Dataset extract section start

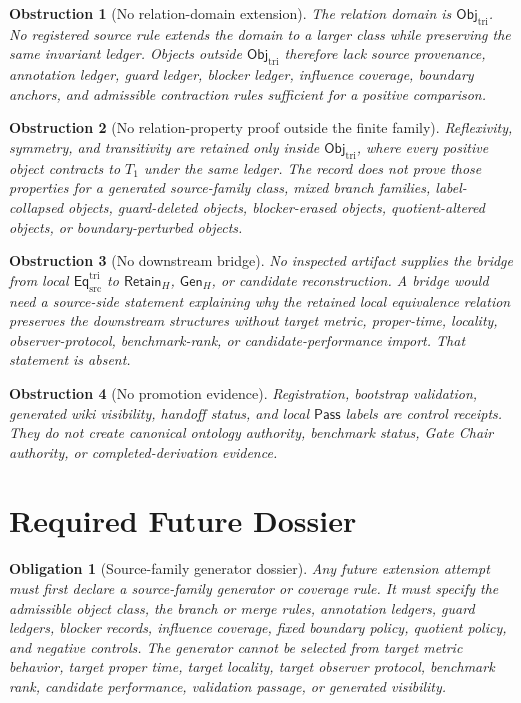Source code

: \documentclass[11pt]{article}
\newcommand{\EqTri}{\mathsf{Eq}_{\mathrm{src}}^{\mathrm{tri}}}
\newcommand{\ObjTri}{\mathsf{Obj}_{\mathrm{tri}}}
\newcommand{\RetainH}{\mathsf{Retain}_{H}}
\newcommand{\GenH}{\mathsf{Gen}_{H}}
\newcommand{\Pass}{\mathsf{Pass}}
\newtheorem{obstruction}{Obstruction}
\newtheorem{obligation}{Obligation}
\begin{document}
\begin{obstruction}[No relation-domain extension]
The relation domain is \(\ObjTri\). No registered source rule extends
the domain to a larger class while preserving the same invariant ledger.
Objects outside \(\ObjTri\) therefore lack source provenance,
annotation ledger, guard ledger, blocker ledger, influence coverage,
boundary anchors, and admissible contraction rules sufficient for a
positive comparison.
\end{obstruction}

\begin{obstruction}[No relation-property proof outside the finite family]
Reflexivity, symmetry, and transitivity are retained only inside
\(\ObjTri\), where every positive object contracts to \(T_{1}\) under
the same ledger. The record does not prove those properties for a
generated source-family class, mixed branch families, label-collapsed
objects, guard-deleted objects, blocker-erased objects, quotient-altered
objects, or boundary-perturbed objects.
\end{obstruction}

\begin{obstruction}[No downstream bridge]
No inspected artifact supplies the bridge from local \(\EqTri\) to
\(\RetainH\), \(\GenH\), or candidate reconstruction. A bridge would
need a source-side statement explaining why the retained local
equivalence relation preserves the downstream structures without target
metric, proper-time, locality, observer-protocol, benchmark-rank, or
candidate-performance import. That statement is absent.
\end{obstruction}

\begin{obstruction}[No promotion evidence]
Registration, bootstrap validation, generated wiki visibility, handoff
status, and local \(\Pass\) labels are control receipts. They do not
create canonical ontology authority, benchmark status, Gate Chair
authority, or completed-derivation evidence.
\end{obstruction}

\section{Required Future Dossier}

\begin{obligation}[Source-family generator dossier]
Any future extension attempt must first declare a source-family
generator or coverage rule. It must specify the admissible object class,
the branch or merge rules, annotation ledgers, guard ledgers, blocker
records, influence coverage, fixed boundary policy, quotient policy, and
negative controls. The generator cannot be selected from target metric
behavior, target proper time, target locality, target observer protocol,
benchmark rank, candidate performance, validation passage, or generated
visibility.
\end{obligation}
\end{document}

Dataset extract section end
Dataset extract section start

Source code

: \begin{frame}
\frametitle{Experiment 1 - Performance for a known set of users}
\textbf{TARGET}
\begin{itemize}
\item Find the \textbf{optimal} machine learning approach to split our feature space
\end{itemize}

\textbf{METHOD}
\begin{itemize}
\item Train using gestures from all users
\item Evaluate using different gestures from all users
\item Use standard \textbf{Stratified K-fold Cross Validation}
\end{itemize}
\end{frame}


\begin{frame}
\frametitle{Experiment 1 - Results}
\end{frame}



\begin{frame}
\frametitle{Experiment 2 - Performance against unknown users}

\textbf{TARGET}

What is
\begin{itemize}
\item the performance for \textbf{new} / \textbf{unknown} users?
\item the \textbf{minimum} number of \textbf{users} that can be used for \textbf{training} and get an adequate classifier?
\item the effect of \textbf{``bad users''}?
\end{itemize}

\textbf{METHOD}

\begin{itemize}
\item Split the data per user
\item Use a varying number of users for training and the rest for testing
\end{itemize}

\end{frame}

Dataset extract section end

* _Exercise details_: Your answer should be the lines above, from the line containing "positive comparison." up to and including the line containing "the same ledger.", reproduced exactly and with nothing else.

* _Your solution_:
positive comparison.
\end{obstruction}

\begin{obstruction}[No relation-property proof outside the finite family]
Reflexivity, symmetry, and transitivity are retained only inside
\(\ObjTri\), where every positive object contracts to \(T_{1}\) under
the same ledger. The record does not prove those properties for a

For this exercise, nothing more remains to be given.